Further, and perhaps even more important, the implication that the Bible’s categorical-type statements do not admit exception is undermined. The Bible seems to categorically divide humanity into only male and female. No exceptions are noted anywhere. It might be plausible then to assume that no exceptions exist. But exceptions in the case of gender do exist. So we cannot take the Bible’s apparent categorical statements on gender at face value. We would have to conclude that the Bible is silent in the cases where gender is indeterminate.
But if we have been mistaken as to the scope of the Bible’s definition of gender why should we remain fully confident that the Bible’s definition of the concept of homosexuality is categorical, and admits no exceptions? In both cases (definitions of gender and homosexuality) the Bible is silent concerning exceptions. But we see that exceptions exist in gender.

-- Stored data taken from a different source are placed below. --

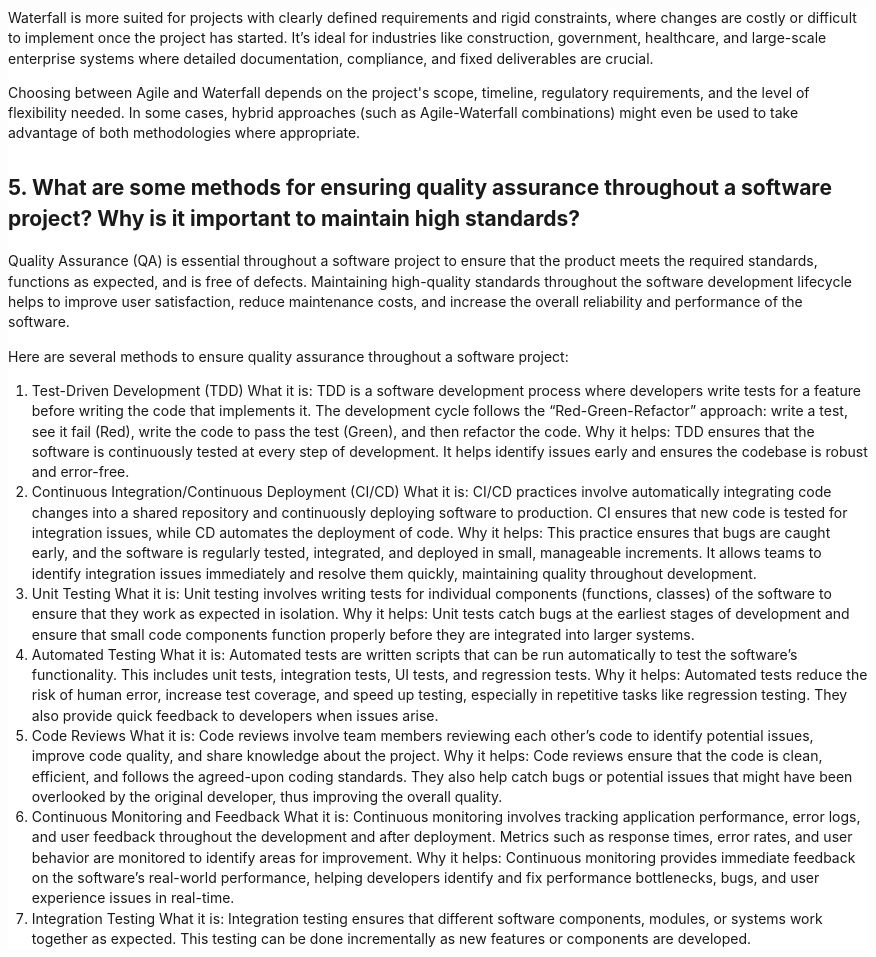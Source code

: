 Waterfall is more suited for projects with clearly defined requirements and rigid constraints, where changes are costly or difficult to implement once the project has started. It’s ideal for industries like construction, government, healthcare, and large-scale enterprise systems where detailed documentation, compliance, and fixed deliverables are crucial.

Choosing between Agile and Waterfall depends on the project's scope, timeline, regulatory requirements, and the level of flexibility needed. In some cases, hybrid approaches (such as Agile-Waterfall combinations) might even be used to take advantage of both methodologies where appropriate.





## 5. What are some methods for ensuring quality assurance throughout a software project? Why is it important to maintain high standards?
Quality Assurance (QA) is essential throughout a software project to ensure that the product meets the required standards, functions as expected, and is free of defects. Maintaining high-quality standards throughout the software development lifecycle helps to improve user satisfaction, reduce maintenance costs, and increase the overall reliability and performance of the software.

Here are several methods to ensure quality assurance throughout a software project:

1. Test-Driven Development (TDD)
What it is: TDD is a software development process where developers write tests for a feature before writing the code that implements it. The development cycle follows the “Red-Green-Refactor” approach: write a test, see it fail (Red), write the code to pass the test (Green), and then refactor the code.
Why it helps: TDD ensures that the software is continuously tested at every step of development. It helps identify issues early and ensures the codebase is robust and error-free.
2. Continuous Integration/Continuous Deployment (CI/CD)
What it is: CI/CD practices involve automatically integrating code changes into a shared repository and continuously deploying software to production. CI ensures that new code is tested for integration issues, while CD automates the deployment of code.
Why it helps: This practice ensures that bugs are caught early, and the software is regularly tested, integrated, and deployed in small, manageable increments. It allows teams to identify integration issues immediately and resolve them quickly, maintaining quality throughout development.
3. Unit Testing
What it is: Unit testing involves writing tests for individual components (functions, classes) of the software to ensure that they work as expected in isolation.
Why it helps: Unit tests catch bugs at the earliest stages of development and ensure that small code components function properly before they are integrated into larger systems.
4. Automated Testing
What it is: Automated tests are written scripts that can be run automatically to test the software’s functionality. This includes unit tests, integration tests, UI tests, and regression tests.
Why it helps: Automated tests reduce the risk of human error, increase test coverage, and speed up testing, especially in repetitive tasks like regression testing. They also provide quick feedback to developers when issues arise.
5. Code Reviews
What it is: Code reviews involve team members reviewing each other’s code to identify potential issues, improve code quality, and share knowledge about the project.
Why it helps: Code reviews ensure that the code is clean, efficient, and follows the agreed-upon coding standards. They also help catch bugs or potential issues that might have been overlooked by the original developer, thus improving the overall quality.
6. Continuous Monitoring and Feedback
What it is: Continuous monitoring involves tracking application performance, error logs, and user feedback throughout the development and after deployment. Metrics such as response times, error rates, and user behavior are monitored to identify areas for improvement.
Why it helps: Continuous monitoring provides immediate feedback on the software’s real-world performance, helping developers identify and fix performance bottlenecks, bugs, and user experience issues in real-time.
7. Integration Testing
What it is: Integration testing ensures that different software components, modules, or systems work together as expected. This testing can be done incrementally as new features or components are developed.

Please recognize that the argument I’m expounding here does not conclude that the church’s position on homosexuality is wrong. It does, however, propose that the grounding of the current position statement is insufficient to support its conclusion. That is bad enough. It would seem that the demonstratably weak definition of gender as male + female only is a significant challenge to the adequacy of the church’s rationale for universally condemning homosexually.